Hahn mentioned that ${\displaystyle J_{\nu }^{(2)}(x;q)}$  has infinitely many real zeros (Hahn (1949)). Ismail proved that for ${\displaystyle \nu >-1}$  all non-zero roots of ${\displaystyle J_{\nu }^{(2)}(x;q)}$  are real (Ismail (1982)).

The function ${\displaystyle -ix^{-1/2}J_{\nu +1}^{(2)}(ix^{1/2};q)/J_{\nu }^{(2)}(ix^{1/2};q)}$  is a completely monotonic function (Ismail (1982)).

The first and second Jackson q-Bessel function have the following recurrence relations (see Ismail (1982) and Gasper & Rahman (2004)):

${\displaystyle q^{\nu }J_{\nu +1}^{(k)}(x;q)={\frac {2(1-q^{\nu })}{x}}J_{\nu }^{(k)}(x;q)-J_{\nu -1}^{(k)}(x;q),\ k=1,2.}$ 

${\displaystyle J_{\nu }^{(1)}(x{\sqrt {q}};q)=q^{\pm \nu /2}\left(J_{\nu }^{(1)}(x;q)\pm {\frac {x}{2}}J_{\nu \pm 1}^{(1)}(x;q)\right).}$ 

When ${\displaystyle \nu >-1}$ , the second Jackson q-Bessel function satisfies: ${\displaystyle \left|J_{\nu }^{(2)}(z;q)\right|\leq {\frac {(-{\sqrt {q}};q)_{\infty }}{(q;q)_{\infty }}}\left({\frac {|z|}{2}}\right)^{\nu }\exp \left\{{\frac {\log \left(|z|^{2}q^{\nu }/4\right)}{2\log q}}\right\}.}$  (see Zhang (2006).)

For ${\displaystyle n\in \mathbb {Z} }$ , ${\displaystyle \left|J_{n}^{(2)}(z;q)\right|\leq {\frac {(-q^{n+1};q)_{\infty }}{(q;q)_{\infty }}}\left({\frac {|z|}{2}}\right)^{n}(-|z|^{2};q)_{\infty }.}$  (see Koelink (1993).)

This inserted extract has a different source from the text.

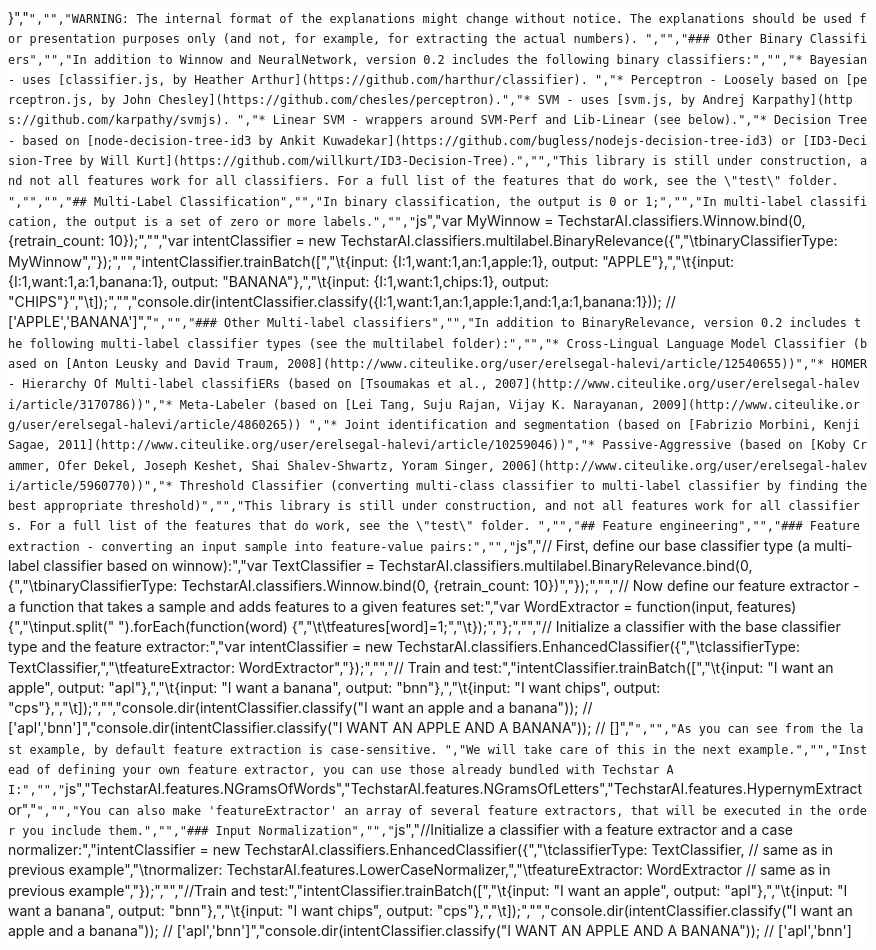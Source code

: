 }","```","","WARNING: The internal format of the explanations might change without notice. The explanations should be used for presentation purposes only (and not, for example, for extracting the actual numbers). ","","### Other Binary Classifiers","","In addition to Winnow and NeuralNetwork, version 0.2 includes the following binary classifiers:","","* Bayesian - uses [classifier.js, by Heather Arthur](https://github.com/harthur/classifier). ","* Perceptron - Loosely based on [perceptron.js, by John Chesley](https://github.com/chesles/perceptron).","* SVM - uses [svm.js, by Andrej Karpathy](https://github.com/karpathy/svmjs). ","* Linear SVM - wrappers around SVM-Perf and Lib-Linear (see below).","* Decision Tree - based on [node-decision-tree-id3 by Ankit Kuwadekar](https://github.com/bugless/nodejs-decision-tree-id3) or [ID3-Decision-Tree by Will Kurt](https://github.com/willkurt/ID3-Decision-Tree).","","This library is still under construction, and not all features work for all classifiers. For a full list of the features that do work, see the \"test\" folder. ","","","## Multi-Label Classification","","In binary classification, the output is 0 or 1;","","In multi-label classification, the output is a set of zero or more labels.","","```js","var MyWinnow = TechstarAI.classifiers.Winnow.bind(0, {retrain_count: 10});","","var intentClassifier = new TechstarAI.classifiers.multilabel.BinaryRelevance({","\tbinaryClassifierType: MyWinnow","});","","intentClassifier.trainBatch([","\t{input: {I:1,want:1,an:1,apple:1}, output: \"APPLE\"},","\t{input: {I:1,want:1,a:1,banana:1}, output: \"BANANA\"},","\t{input: {I:1,want:1,chips:1}, output: \"CHIPS\"}","\t]);","","console.dir(intentClassifier.classify({I:1,want:1,an:1,apple:1,and:1,a:1,banana:1}));  // ['APPLE','BANANA']","```","","### Other Multi-label classifiers","","In addition to BinaryRelevance, version 0.2 includes the following multi-label classifier types (see the multilabel folder):","","* Cross-Lingual Language Model Classifier (based on [Anton Leusky and David Traum, 2008](http://www.citeulike.org/user/erelsegal-halevi/article/12540655))","* HOMER - Hierarchy Of Multi-label classifiERs (based on [Tsoumakas et al., 2007](http://www.citeulike.org/user/erelsegal-halevi/article/3170786))","* Meta-Labeler (based on [Lei Tang, Suju Rajan, Vijay K. Narayanan, 2009](http://www.citeulike.org/user/erelsegal-halevi/article/4860265)) ","* Joint identification and segmentation (based on [Fabrizio Morbini, Kenji Sagae, 2011](http://www.citeulike.org/user/erelsegal-halevi/article/10259046))","* Passive-Aggressive (based on [Koby Crammer, Ofer Dekel, Joseph Keshet, Shai Shalev-Shwartz, Yoram Singer, 2006](http://www.citeulike.org/user/erelsegal-halevi/article/5960770))","* Threshold Classifier (converting multi-class classifier to multi-label classifier by finding the best appropriate threshold)","","This library is still under construction, and not all features work for all classifiers. For a full list of the features that do work, see the \"test\" folder. ","","## Feature engineering","","### Feature extraction - converting an input sample into feature-value pairs:","","```js","// First, define our base classifier type (a multi-label classifier based on winnow):","var TextClassifier = TechstarAI.classifiers.multilabel.BinaryRelevance.bind(0, {","\tbinaryClassifierType: TechstarAI.classifiers.Winnow.bind(0, {retrain_count: 10})","});","","// Now define our feature extractor - a function that takes a sample and adds features to a given features set:","var WordExtractor = function(input, features) {","\tinput.split(\" \").forEach(function(word) {","\t\tfeatures[word]=1;","\t});","};","","// Initialize a classifier with the base classifier type and the feature extractor:","var intentClassifier = new TechstarAI.classifiers.EnhancedClassifier({","\tclassifierType: TextClassifier,","\tfeatureExtractor: WordExtractor","});","","// Train and test:","intentClassifier.trainBatch([","\t{input: \"I want an apple\", output: \"apl\"},","\t{input: \"I want a banana\", output: \"bnn\"},","\t{input: \"I want chips\", output:    \"cps\"},","\t]);","","console.dir(intentClassifier.classify(\"I want an apple and a banana\"));  // ['apl','bnn']","console.dir(intentClassifier.classify(\"I WANT AN APPLE AND A BANANA\"));  // []","```","","As you can see from the last example, by default feature extraction is case-sensitive. ","We will take care of this in the next example.","","Instead of defining your own feature extractor, you can use those already bundled with Techstar AI:","","```js","TechstarAI.features.NGramsOfWords","TechstarAI.features.NGramsOfLetters","TechstarAI.features.HypernymExtractor","```","","You can also make 'featureExtractor' an array of several feature extractors, that will be executed in the order you include them.","","### Input Normalization","","```js","//Initialize a classifier with a feature extractor and a case normalizer:","intentClassifier = new TechstarAI.classifiers.EnhancedClassifier({","\tclassifierType: TextClassifier,  // same as in previous example","\tnormalizer: TechstarAI.features.LowerCaseNormalizer,","\tfeatureExtractor: WordExtractor  // same as in previous example","});","","//Train and test:","intentClassifier.trainBatch([","\t{input: \"I want an apple\", output: \"apl\"},","\t{input: \"I want a banana\", output: \"bnn\"},","\t{input: \"I want chips\", output: \"cps\"},","\t]);","","console.dir(intentClassifier.classify(\"I want an apple and a banana\"));  // ['apl','bnn']","console.dir(intentClassifier.classify(\"I WANT AN APPLE AND A BANANA\"));  // ['apl','bnn']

The following formulas are the q-analog of the generating function for the Bessel function (see Gasper & Rahman (2004)):

${\displaystyle \sum _{n=-\infty }^{\infty }t^{n}J_{n}^{(2)}(x;q)=(-x^{2}/4;q)_{\infty }e_{q}(xt/2)e_{q}(-x/2t),}$ 

${\displaystyle \sum _{n=-\infty }^{\infty }t^{n}J_{n}^{(3)}(x;q)=e_{q}(xt/2)E_{q}(-qx/2t).}$ 

${\displaystyle e_{q}}$  is the q-exponential function.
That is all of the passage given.